Would you return every entry below without a single difference?

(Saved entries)
################

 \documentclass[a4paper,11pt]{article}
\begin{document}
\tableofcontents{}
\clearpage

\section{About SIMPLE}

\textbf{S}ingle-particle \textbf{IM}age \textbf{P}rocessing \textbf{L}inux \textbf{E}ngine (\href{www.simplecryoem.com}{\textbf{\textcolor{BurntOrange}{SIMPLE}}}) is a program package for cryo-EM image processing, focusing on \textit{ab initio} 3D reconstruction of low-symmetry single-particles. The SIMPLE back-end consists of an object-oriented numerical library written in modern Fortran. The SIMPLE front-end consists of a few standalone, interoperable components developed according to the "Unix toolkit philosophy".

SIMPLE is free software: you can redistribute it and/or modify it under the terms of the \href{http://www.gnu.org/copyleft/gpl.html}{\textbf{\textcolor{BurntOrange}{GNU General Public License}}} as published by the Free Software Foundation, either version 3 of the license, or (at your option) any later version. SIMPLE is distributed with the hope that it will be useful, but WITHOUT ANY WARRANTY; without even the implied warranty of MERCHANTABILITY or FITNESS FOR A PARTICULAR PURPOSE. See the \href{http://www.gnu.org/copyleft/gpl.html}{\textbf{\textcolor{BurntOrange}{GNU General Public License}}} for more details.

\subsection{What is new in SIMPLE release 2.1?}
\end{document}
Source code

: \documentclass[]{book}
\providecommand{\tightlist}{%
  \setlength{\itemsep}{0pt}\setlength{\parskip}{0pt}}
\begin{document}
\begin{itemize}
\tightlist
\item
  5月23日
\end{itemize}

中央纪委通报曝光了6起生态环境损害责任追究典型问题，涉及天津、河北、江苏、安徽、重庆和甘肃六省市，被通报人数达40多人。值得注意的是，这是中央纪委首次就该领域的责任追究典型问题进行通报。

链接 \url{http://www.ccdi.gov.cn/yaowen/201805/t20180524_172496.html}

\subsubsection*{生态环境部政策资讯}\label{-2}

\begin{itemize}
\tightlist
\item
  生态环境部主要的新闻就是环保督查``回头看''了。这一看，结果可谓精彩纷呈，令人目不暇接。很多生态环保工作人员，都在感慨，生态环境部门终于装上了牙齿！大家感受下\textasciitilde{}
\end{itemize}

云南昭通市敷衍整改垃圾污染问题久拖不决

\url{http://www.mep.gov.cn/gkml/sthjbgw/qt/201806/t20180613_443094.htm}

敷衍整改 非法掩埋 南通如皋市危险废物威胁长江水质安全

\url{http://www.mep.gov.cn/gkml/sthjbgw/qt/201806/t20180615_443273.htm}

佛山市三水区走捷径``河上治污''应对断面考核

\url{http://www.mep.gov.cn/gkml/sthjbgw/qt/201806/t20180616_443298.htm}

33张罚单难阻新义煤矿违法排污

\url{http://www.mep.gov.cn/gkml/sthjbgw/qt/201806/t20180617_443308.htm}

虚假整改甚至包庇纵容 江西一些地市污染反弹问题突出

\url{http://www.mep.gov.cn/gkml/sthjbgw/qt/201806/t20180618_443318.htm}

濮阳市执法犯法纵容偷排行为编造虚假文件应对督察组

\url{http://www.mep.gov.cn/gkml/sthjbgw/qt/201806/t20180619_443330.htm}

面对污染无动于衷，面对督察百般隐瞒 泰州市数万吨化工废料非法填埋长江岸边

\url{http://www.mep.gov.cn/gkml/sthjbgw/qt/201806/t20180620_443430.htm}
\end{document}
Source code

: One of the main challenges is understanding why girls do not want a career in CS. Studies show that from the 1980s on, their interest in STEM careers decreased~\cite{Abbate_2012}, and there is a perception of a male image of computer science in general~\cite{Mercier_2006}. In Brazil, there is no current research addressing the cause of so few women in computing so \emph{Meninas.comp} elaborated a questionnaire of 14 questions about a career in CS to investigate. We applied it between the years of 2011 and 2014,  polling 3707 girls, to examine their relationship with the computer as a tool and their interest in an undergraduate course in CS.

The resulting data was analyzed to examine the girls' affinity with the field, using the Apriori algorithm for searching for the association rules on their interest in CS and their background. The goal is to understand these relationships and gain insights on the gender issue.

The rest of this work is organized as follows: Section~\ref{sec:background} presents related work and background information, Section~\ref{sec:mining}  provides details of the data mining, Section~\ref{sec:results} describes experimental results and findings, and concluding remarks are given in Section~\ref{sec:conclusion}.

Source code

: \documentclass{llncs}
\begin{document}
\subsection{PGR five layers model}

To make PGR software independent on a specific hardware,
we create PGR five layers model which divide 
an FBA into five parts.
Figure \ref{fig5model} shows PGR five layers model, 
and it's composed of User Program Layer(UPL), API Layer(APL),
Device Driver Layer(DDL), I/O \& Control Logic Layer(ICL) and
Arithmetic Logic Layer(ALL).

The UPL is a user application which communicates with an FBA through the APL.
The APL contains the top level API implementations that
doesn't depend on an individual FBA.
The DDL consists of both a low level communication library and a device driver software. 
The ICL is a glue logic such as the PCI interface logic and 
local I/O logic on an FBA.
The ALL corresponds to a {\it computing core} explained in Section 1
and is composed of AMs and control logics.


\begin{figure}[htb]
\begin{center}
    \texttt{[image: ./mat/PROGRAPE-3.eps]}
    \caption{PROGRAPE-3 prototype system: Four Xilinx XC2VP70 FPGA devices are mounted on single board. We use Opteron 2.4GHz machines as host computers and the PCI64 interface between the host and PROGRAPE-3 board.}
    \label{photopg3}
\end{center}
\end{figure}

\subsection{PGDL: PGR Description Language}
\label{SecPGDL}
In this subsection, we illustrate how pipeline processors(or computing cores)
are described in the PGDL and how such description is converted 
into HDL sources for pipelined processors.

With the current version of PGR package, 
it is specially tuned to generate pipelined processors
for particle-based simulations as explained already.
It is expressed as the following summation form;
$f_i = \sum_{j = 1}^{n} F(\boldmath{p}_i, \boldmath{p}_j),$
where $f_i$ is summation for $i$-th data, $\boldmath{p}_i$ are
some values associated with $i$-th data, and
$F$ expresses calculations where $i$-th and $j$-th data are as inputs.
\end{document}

################

> Answer section:
 \documentclass[a4paper,11pt]{article}
\begin{document}
\tableofcontents{}
\clearpage

\section{About SIMPLE}

\textbf{S}ingle-particle \textbf{IM}age \textbf{P}rocessing \textbf{L}inux \textbf{E}ngine (\href{www.simplecryoem.com}{\textbf{\textcolor{BurntOrange}{SIMPLE}}}) is a program package for cryo-EM image processing, focusing on \textit{ab initio} 3D reconstruction of low-symmetry single-particles. The SIMPLE back-end consists of an object-oriented numerical library written in modern Fortran. The SIMPLE front-end consists of a few standalone, interoperable components developed according to the "Unix toolkit philosophy".

SIMPLE is free software: you can redistribute it and/or modify it under the terms of the \href{http://www.gnu.org/copyleft/gpl.html}{\textbf{\textcolor{BurntOrange}{GNU General Public License}}} as published by the Free Software Foundation, either version 3 of the license, or (at your option) any later version. SIMPLE is distributed with the hope that it will be useful, but WITHOUT ANY WARRANTY; without even the implied warranty of MERCHANTABILITY or FITNESS FOR A PARTICULAR PURPOSE. See the \href{http://www.gnu.org/copyleft/gpl.html}{\textbf{\textcolor{BurntOrange}{GNU General Public License}}} for more details.

\subsection{What is new in SIMPLE release 2.1?}
\end{document}
Source code

: \documentclass[]{book}
\providecommand{\tightlist}{%
  \setlength{\itemsep}{0pt}\setlength{\parskip}{0pt}}
\begin{document}
\begin{itemize}
\tightlist
\item
  5月23日
\end{itemize}

中央纪委通报曝光了6起生态环境损害责任追究典型问题，涉及天津、河北、江苏、安徽、重庆和甘肃六省市，被通报人数达40多人。值得注意的是，这是中央纪委首次就该领域的责任追究典型问题进行通报。

链接 \url{http://www.ccdi.gov.cn/yaowen/201805/t20180524_172496.html}

\subsubsection*{生态环境部政策资讯}\label{-2}

\begin{itemize}
\tightlist
\item
  生态环境部主要的新闻就是环保督查``回头看''了。这一看，结果可谓精彩纷呈，令人目不暇接。很多生态环保工作人员，都在感慨，生态环境部门终于装上了牙齿！大家感受下\textasciitilde{}
\end{itemize}

云南昭通市敷衍整改垃圾污染问题久拖不决

\url{http://www.mep.gov.cn/gkml/sthjbgw/qt/201806/t20180613_443094.htm}

敷衍整改 非法掩埋 南通如皋市危险废物威胁长江水质安全

\url{http://www.mep.gov.cn/gkml/sthjbgw/qt/201806/t20180615_443273.htm}

佛山市三水区走捷径``河上治污''应对断面考核

\url{http://www.mep.gov.cn/gkml/sthjbgw/qt/201806/t20180616_443298.htm}

33张罚单难阻新义煤矿违法排污

\url{http://www.mep.gov.cn/gkml/sthjbgw/qt/201806/t20180617_443308.htm}

虚假整改甚至包庇纵容 江西一些地市污染反弹问题突出

\url{http://www.mep.gov.cn/gkml/sthjbgw/qt/201806/t20180618_443318.htm}

濮阳市执法犯法纵容偷排行为编造虚假文件应对督察组

\url{http://www.mep.gov.cn/gkml/sthjbgw/qt/201806/t20180619_443330.htm}

面对污染无动于衷，面对督察百般隐瞒 泰州市数万吨化工废料非法填埋长江岸边

\url{http://www.mep.gov.cn/gkml/sthjbgw/qt/201806/t20180620_443430.htm}
\end{document}
Source code

: One of the main challenges is understanding why girls do not want a career in CS. Studies show that from the 1980s on, their interest in STEM careers decreased~\cite{Abbate_2012}, and there is a perception of a male image of computer science in general~\cite{Mercier_2006}. In Brazil, there is no current research addressing the cause of so few women in computing so \emph{Meninas.comp} elaborated a questionnaire of 14 questions about a career in CS to investigate. We applied it between the years of 2011 and 2014,  polling 3707 girls, to examine their relationship with the computer as a tool and their interest in an undergraduate course in CS.

The resulting data was analyzed to examine the girls' affinity with the field, using the Apriori algorithm for searching for the association rules on their interest in CS and their background. The goal is to understand these relationships and gain insights on the gender issue.

The rest of this work is organized as follows: Section~\ref{sec:background} presents related work and background information, Section~\ref{sec:mining}  provides details of the data mining, Section~\ref{sec:results} describes experimental results and findings, and concluding remarks are given in Section~\ref{sec:conclusion}.

Source code

: \documentclass{llncs}
\begin{document}
\subsection{PGR five layers model}

To make PGR software independent on a specific hardware,
we create PGR five layers model which divide 
an FBA into five parts.
Figure \ref{fig5model} shows PGR five layers model, 
and it's composed of User Program Layer(UPL), API Layer(APL),
Device Driver Layer(DDL), I/O \& Control Logic Layer(ICL) and
Arithmetic Logic Layer(ALL).

The UPL is a user application which communicates with an FBA through the APL.
The APL contains the top level API implementations that
doesn't depend on an individual FBA.
The DDL consists of both a low level communication library and a device driver software. 
The ICL is a glue logic such as the PCI interface logic and 
local I/O logic on an FBA.
The ALL corresponds to a {\it computing core} explained in Section 1
and is composed of AMs and control logics.


\begin{figure}[htb]
\begin{center}
    \texttt{[image: ./mat/PROGRAPE-3.eps]}
    \caption{PROGRAPE-3 prototype system: Four Xilinx XC2VP70 FPGA devices are mounted on single board. We use Opteron 2.4GHz machines as host computers and the PCI64 interface between the host and PROGRAPE-3 board.}
    \label{photopg3}
\end{center}
\end{figure}

\subsection{PGDL: PGR Description Language}
\label{SecPGDL}
In this subsection, we illustrate how pipeline processors(or computing cores)
are described in the PGDL and how such description is converted 
into HDL sources for pipelined processors.

With the current version of PGR package, 
it is specially tuned to generate pipelined processors
for particle-based simulations as explained already.
It is expressed as the following summation form;
$f_i = \sum_{j = 1}^{n} F(\boldmath{p}_i, \boldmath{p}_j),$
where $f_i$ is summation for $i$-th data, $\boldmath{p}_i$ are
some values associated with $i$-th data, and
$F$ expresses calculations where $i$-th and $j$-th data are as inputs.
\end{document}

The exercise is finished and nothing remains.